Gespeichert von Prof. Dr. Christian Rolfs am
Innerhalb des LAG Berlin-Brandenburg ist umstritten, ob Indizien für eine Diskriminierung (§ 22 AGG) durch bloße Statistiken - etwa bezüglich der Anzahl von Frauen und Männer auf einer bestimmten Hierarchieebene des Unternehmens - geführt werden können. Während die 15. Kammer des Gerichts am 26.11.2008 (15 Sa 517/08, NZA 2009, 43) der Klage einer Arbeitnehmerin stattgegeben hatte, die allein mit Hilfe von Zahlenverhältnissen ihre geschlechtsspezifische Benachteiligung bei einer Beförderungsentscheidung geltend gemacht hatte, ist die 2. Kammer desselben Gerichts in einem Urteil vom 12.2.2009 (2 Sa 2070/08, NZA-RR 2009, 537) - trotz weiterer Indiztatsachen - zum gegenteiligen Ergebnis gelangt.
Die erstgenannte Entscheidung ist inzwischen vom BAG kassiert worden. Der Achte Senat hat mit Urteil vom 22.07.2010 (8 AZR 1012/08, BeckRS 2010, 75924) das Urteil des Berufungsgerichts aufgehoben und den Rechtsstreit zur erneuten Verhandlung und Entscheidung an das LAG zurückverwiesen. In den Urteilsgründen heißt es:
Das Landesarbeitsgericht hat nicht alle vernünftigerweise in Betracht kommenden Umstände in sich widerspruchsfrei und ohne Verstoß gegen Denkgesetze berücksichtigt. Es hat aus der Besetzung der Positionen auf der Ebene oberhalb der Abteilungsdirektoren mit Männern und Frauen im Verhältnis zum Frauenanteil an der Gesamtbelegschaft darauf geschlossen, dass der unstreitig weit unterdurchschnittliche Frauenanteil in den oberen Führungsebenen des Beklagten auf einer „gläsernen Decke“ beruhe. Daraus hat das Berufungsgericht auf eine regelhafte Benachteiligung von Frauen wegen des Geschlechts in der Vergangenheit geschlossen.
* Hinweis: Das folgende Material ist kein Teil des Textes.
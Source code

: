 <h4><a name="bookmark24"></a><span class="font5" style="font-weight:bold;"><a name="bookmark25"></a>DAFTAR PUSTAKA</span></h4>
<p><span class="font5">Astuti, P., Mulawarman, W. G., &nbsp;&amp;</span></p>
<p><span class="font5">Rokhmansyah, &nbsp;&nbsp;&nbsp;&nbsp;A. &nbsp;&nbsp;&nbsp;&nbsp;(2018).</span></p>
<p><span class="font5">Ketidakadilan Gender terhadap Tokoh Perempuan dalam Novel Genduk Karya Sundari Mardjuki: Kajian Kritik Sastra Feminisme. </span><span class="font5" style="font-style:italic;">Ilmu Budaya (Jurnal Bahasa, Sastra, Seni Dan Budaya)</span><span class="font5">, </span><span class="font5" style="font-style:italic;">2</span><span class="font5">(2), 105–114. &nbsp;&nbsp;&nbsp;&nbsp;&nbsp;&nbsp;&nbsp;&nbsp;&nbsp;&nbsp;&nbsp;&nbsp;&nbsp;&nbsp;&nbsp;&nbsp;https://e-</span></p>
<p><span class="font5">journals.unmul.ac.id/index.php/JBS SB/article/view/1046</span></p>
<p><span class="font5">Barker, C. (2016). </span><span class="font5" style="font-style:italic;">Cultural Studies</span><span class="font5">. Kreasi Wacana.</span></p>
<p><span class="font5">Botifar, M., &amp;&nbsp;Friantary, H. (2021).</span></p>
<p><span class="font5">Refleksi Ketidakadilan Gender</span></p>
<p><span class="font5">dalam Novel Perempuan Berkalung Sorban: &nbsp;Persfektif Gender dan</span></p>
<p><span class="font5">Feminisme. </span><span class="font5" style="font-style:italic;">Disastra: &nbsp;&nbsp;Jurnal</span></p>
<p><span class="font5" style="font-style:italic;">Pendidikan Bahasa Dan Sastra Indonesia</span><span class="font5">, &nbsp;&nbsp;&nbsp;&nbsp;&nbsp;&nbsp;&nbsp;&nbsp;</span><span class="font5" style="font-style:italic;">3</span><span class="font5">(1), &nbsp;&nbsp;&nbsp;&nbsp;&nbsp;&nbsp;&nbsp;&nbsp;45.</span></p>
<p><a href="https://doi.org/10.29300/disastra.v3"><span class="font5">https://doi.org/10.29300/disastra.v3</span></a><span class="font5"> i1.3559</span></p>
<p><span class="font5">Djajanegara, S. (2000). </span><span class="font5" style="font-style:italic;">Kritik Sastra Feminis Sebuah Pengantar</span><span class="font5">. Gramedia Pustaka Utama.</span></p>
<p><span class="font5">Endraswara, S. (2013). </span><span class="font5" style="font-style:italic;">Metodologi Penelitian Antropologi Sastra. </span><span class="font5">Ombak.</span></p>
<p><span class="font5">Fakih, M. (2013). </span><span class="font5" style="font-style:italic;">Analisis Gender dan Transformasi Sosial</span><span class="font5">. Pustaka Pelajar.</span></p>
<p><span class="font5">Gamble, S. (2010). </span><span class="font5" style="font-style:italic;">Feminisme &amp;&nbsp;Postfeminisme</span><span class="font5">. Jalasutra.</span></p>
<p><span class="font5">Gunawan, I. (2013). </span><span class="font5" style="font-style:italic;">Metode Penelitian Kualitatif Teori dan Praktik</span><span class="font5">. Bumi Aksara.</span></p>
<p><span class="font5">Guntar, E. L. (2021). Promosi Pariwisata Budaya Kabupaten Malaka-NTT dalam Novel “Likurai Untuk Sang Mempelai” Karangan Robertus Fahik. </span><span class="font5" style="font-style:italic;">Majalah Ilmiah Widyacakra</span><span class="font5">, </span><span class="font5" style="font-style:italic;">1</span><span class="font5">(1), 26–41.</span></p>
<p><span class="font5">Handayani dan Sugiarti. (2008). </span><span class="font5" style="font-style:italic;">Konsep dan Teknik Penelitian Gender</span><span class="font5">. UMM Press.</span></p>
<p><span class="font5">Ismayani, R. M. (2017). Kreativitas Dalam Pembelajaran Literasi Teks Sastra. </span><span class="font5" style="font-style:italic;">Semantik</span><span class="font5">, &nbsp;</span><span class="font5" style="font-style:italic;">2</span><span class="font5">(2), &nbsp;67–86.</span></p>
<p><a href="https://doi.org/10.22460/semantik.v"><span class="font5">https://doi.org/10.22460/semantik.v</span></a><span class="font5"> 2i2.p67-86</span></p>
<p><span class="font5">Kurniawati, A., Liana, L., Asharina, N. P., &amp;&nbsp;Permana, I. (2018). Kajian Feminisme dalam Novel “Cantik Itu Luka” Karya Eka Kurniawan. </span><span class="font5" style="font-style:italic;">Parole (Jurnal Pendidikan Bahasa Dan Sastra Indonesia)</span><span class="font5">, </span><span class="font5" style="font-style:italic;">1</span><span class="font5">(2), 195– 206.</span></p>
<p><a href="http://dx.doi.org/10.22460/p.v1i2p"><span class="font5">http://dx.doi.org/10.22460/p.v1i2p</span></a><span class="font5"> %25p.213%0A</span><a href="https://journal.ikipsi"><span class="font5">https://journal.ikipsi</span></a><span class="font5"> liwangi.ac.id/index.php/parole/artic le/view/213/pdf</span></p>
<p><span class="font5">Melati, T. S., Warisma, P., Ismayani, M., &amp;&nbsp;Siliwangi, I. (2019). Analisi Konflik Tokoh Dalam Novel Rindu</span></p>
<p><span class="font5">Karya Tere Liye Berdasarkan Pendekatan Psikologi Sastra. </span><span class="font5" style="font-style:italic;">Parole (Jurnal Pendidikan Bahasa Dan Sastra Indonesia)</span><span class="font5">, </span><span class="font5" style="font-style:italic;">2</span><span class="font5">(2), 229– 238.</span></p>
Allein das Verhältnis zwischen dem Frauenanteil der Gesamtbelegschaft und dem in oberen Führungspositionen lässt allerdings einen Rückschluss auf die Ungleichbehandlung von Frauen beim beruflichen Aufstieg in bestimmte Hierarchieebenen eines Unternehmens nicht zu. Der Schluss auf eine regelhafte Nichtberücksichtigung von Frauen bei Beförderungsentscheidungen macht zwar nicht erforderlich, dass vom Bewerber im Rahmen der Darlegung von Indizien (§ 22 Halbs. 1 AGG) oder vom Arbeitgeber im Rahmen der Vermutungswiderlegung (§ 22 Halbs. 2 AGG) alle konkreten Bewerbersituationen bei den bisherigen Beförderungsentscheidungen dargelegt werden. Eine Benachteiligung kann nämlich auch gerade in der Gestaltung des dem Bewerbungsverfahren zeitlich vorgelagerten Verfahrens liegen (vgl. BVerfG 16. November 1993 - 1 BvR 258/86 - BVerfGE 89, 276). Um beurteilen zu können, ob signifikant weniger Frauen als Männer die Hierarchiestufe oberhalb einer angenommenen „gläsernen Decke“ erreichen, bedarf es allerdings der Feststellung, wie viele Frauen überhaupt unterhalb dieser angekommen sind. Darüber gibt der Anteil von Frauen an der Gesamtbelegschaft keinen Aufschluss.
Das zweitgenannte Urteil des LAG Berlin-Brandenburg steht im Januar 2011 zur revisionsrechtlichen Überprüfung an. Der Achte Senat hat Termin auf den 27.01.2011 bestimmt (8 AZR 483/09).